The invention relates to a tufting tool for tufting and fastening clusters of bristles, in particular by the use of anchor plates, in bristle holes which are introduced into a contoured surface of a brush body and/or obliquely into a surface of a brush body, the tufting tool having a slider which is movable in a slider guide along a tufting axis from a receiving position for receiving a cluster of bristles into a tufting position and back again into the receiving position, a pusher tongue which is movable to and fro relative to the slider along the tufting axis of the tufting tool in a pusher channel, and a tool head which is displaceable along the tufting axis between a receiving position and a tufting position and has a pair of guide jaws for the pusher tongue, the guide jaws being displaceable relative to each other during the adjustment of the tool head from the receiving position into the tufting position.
The invention furthermore relates to a brush making machine with such a tufting tool.
Tufting tools of this type and brush making machines with such tufting tools are known in various embodiments.
For example, EP 0289059 B1 discloses a tufting tool, the guide jaws of which are held movably in the longitudinal direction, wherein the guide jaws of said tufting tool are pressed into a front position by a force which acts in the tufting direction. If said guide jaws strike against the brush body to be tufted, said guide jaws are pressed back relative to the tufting axis of the tufting tool by the brush body counter to the force and in a manner corresponding to the inclination of a surface of the brush body.

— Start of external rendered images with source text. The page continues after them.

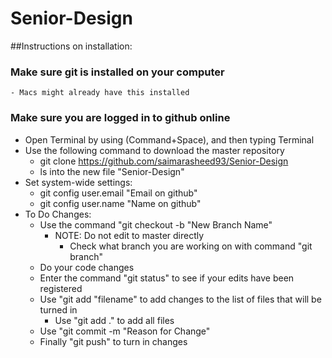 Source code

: # Senior-Design

##Instructions on installation:
### Make sure git is installed on your computer
	- Macs might already have this installed
### Make sure you are logged in to github online
- Open Terminal by using (Command+Space), and then typing Terminal
- Use the following command to download the master repository
	- git clone https://github.com/saimarasheed93/Senior-Design
	- ls into the new file "Senior-Design"
- Set system-wide settings:
	- git config user.email "Email on github"
	- git config user.name "Name on github"
- To Do Changes:
	- Use the command "git checkout -b "New Branch Name"
		- NOTE: Do not edit to master directly
			- Check what branch you are working on with command
				"git branch"
	- Do your code changes
	- Enter the command "git status" to see if your edits have been registered
	- Use "git add "filename" to add changes to the list of files that will be turned in
		- Use "git add ." to add all files
	- Use "git commit -m "Reason for Change" 
	- Finally "git push" to turn in changes

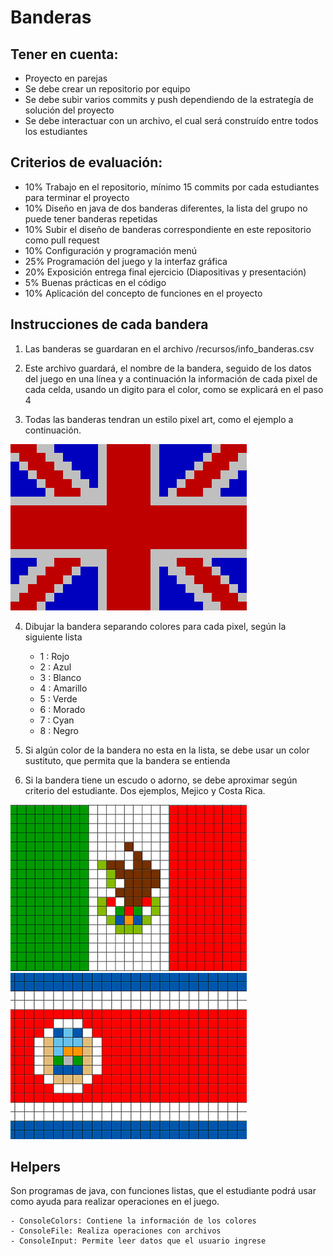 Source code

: # Banderas

## Tener en cuenta:

- Proyecto en parejas
- Se debe crear un repositorio por equipo
- Se debe subir varios commits y push dependiendo de la estrategía de solución del proyecto
- Se debe interactuar con un archivo, el cual será construído entre todos los estudiantes

## Criterios de evaluación:

- 10% Trabajo en el repositorio, mínimo 15 commits por cada estudiantes para terminar el proyecto
- 10% Diseño en java de dos banderas diferentes, la lista del grupo no puede tener banderas repetidas
- 10% Subir el diseño de banderas correspondiente en este repositorio como pull request
- 10% Configuración y programación menú
- 25% Programación del juego y la interfaz gráfica
- 20% Exposición entrega final ejercicio (Diapositivas y presentación)
- 5% Buenas prácticas en el código
- 10% Aplicación del concepto de funciones en el proyecto

## Instrucciones de cada bandera

1. Las banderas se guardaran en el archivo /recursos/info_banderas.csv

2. Este archivo guardará, el nombre de la bandera, seguido de los datos del juego en una línea y a continuación la información de cada pixel de cada celda, usando un digito para el color, como se explicará en el paso 4

3. Todas las banderas tendran un estilo pixel art, como el ejemplo a continuación.

![Bandera Gran Bretaña](recursos/bandera_ejemplo.png) 

4. Dibujar la bandera separando colores para cada pixel, según la siguiente lista

	- 1 : Rojo
	- 2 : Azul
	- 3 : Blanco
	- 4 : Amarillo
	- 5 : Verde
	- 6 : Morado
	- 7 : Cyan
	- 8 : Negro

5. Si algún color de la bandera no esta en la lista, se debe usar un color sustituto, que permita que la bandera se entienda

6. Si la bandera tiene un escudo o adorno, se debe aproximar según criterio del estudiante. Dos ejemplos, Mejico y Costa Rica.

![Bandera Mejico](recursos/mejico.png)
![Bandera Costa Rica](recursos/costa_rica.png)

## Helpers

Son programas de java, con funciones listas, que el estudiante podrá usar como ayuda para realizar operaciones en el juego.

	- ConsoleColors: Contiene la información de los colores
	- ConsoleFile: Realiza operaciones con archivos
	- ConsoleInput: Permite leer datos que el usuario ingrese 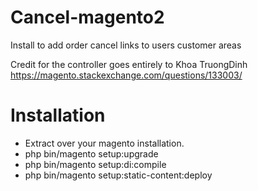 # Cancel-magento2
Install to add order cancel links to users customer areas

Credit for the controller goes entirely to Khoa TruongDinh https://magento.stackexchange.com/questions/133003/

# Installation
- Extract over your magento installation.
- php bin/magento setup:upgrade
- php bin/magento setup:di:compile
- php bin/magento setup:static-content:deploy
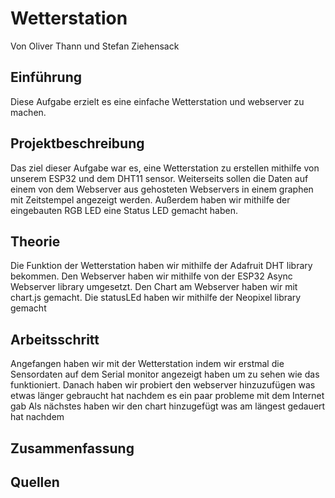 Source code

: # Wetterstation
Von Oliver Thann und Stefan Ziehensack

## Einführung
Diese Aufgabe erzielt es eine einfache Wetterstation und webserver zu machen.

## Projektbeschreibung
Das ziel dieser Aufgabe war es, eine Wetterstation zu erstellen mithilfe von unserem ESP32 und dem DHT11 sensor. Weiterseits sollen die Daten auf einem von dem Webserver aus gehosteten Webservers in einem graphen mit Zeitstempel angezeigt werden.
Außerdem haben wir mithilfe der eingebauten RGB LED eine Status LED gemacht haben.

## Theorie
Die Funktion der Wetterstation haben wir mithilfe der Adafruit DHT library bekommen.
Den Webserver haben wir mithilfe von der ESP32 Async Webserver library umgesetzt.
Den Chart am Webserver haben wir mit chart.js gemacht.
Die statusLEd haben wir mithilfe der Neopixel library gemacht

## Arbeitsschritt
Angefangen haben wir mit der Wetterstation indem wir erstmal die Sensordaten auf dem Serial monitor angezeigt haben um zu sehen wie das funktioniert.
Danach haben wir probiert den webserver hinzuzufügen was etwas länger gebraucht hat nachdem es ein paar probleme mit dem Internet gab
Als nächstes haben wir den chart hinzugefügt was am längest gedauert hat nachdem

## Zusammenfassung

## Quellen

However, in the case of this previously known tufting tool, damage to the brush body by the guide jaws striking thereagainst is not ruled out.

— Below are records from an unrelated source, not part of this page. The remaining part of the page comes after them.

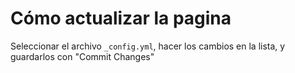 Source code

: # Cómo actualizar la pagina

Seleccionar el archivo `_config.yml`, hacer los cambios en la lista, y guardarlos con "Commit Changes"
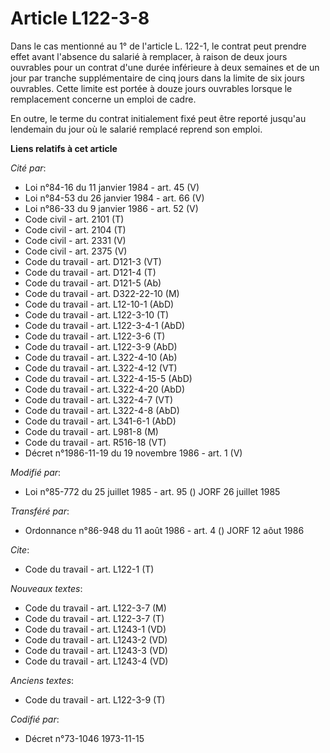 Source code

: # Article L122-3-8

Dans le cas mentionné au 1° de l'article L. 122-1, le contrat peut prendre effet avant l'absence du salarié à remplacer, à
raison de deux jours ouvrables pour un contrat d'une durée inférieure à deux semaines et de un jour par tranche
supplémentaire de cinq jours dans la limite de six jours ouvrables. Cette limite est portée à douze jours ouvrables lorsque
le remplacement concerne un emploi de cadre.

En outre, le terme du contrat initialement fixé peut être reporté jusqu'au lendemain du jour où le salarié remplacé reprend
son emploi.

**Liens relatifs à cet article**

_Cité par_:

  - Loi n°84-16 du 11 janvier 1984 - art. 45 (V)
  - Loi n°84-53 du 26 janvier 1984 - art. 66 (V)
  - Loi n°86-33 du 9 janvier 1986 - art. 52 (V)
  - Code civil - art. 2101 (T)
  - Code civil - art. 2104 (T)
  - Code civil - art. 2331 (V)
  - Code civil - art. 2375 (V)
  - Code du travail - art. D121-3 (VT)
  - Code du travail - art. D121-4 (T)
  - Code du travail - art. D121-5 (Ab)
  - Code du travail - art. D322-22-10 (M)
  - Code du travail - art. L12-10-1 (AbD)
  - Code du travail - art. L122-3-10 (T)
  - Code du travail - art. L122-3-4-1 (AbD)
  - Code du travail - art. L122-3-6 (T)
  - Code du travail - art. L122-3-9 (AbD)
  - Code du travail - art. L322-4-10 (Ab)
  - Code du travail - art. L322-4-12 (VT)
  - Code du travail - art. L322-4-15-5 (AbD)
  - Code du travail - art. L322-4-20 (AbD)
  - Code du travail - art. L322-4-7 (VT)
  - Code du travail - art. L322-4-8 (AbD)
  - Code du travail - art. L341-6-1 (AbD)
  - Code du travail - art. L981-8 (M)
  - Code du travail - art. R516-18 (VT)
  - Décret n°1986-11-19 du 19 novembre 1986 - art. 1 (V)

_Modifié par_:

  - Loi n°85-772 du 25 juillet 1985 - art. 95 () JORF 26 juillet 1985

_Transféré par_:

  - Ordonnance n°86-948 du 11 août 1986 - art. 4 () JORF 12 aôut 1986

_Cite_:

  - Code du travail - art. L122-1 (T)

_Nouveaux textes_:

  - Code du travail - art. L122-3-7 (M)
  - Code du travail - art. L122-3-7 (T)
  - Code du travail - art. L1243-1 (VD)
  - Code du travail - art. L1243-2 (VD)
  - Code du travail - art. L1243-3 (VD)
  - Code du travail - art. L1243-4 (VD)

_Anciens textes_:

  - Code du travail - art. L122-3-9 (T)

_Codifié par_:

  - Décret n°73-1046 1973-11-15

In DE 39 35 760 C2, the two guide jaws of the tufting tool are coupled to each other via a rotatable part and elongated hole guides such that the one guide jaw moves forward when the other guide jaw is moved back. The relative movement of the guide jaws is also initiated here by the guide jaws striking against the surface of the brush body.
A tufting tool, the guide jaws of which are likewise coupled to each other, is previously known from DE 196 00 193 A1. In order to permit an orientation of the two guide jaws with an inclination of the surface of the brush body to be tufted even before the guide jaws strike against the surface of the brush body, it is proposed in this document even before the striking action to bring the two guide jaws into a corresponding position relative to each other with the aid of a motor and an NC system.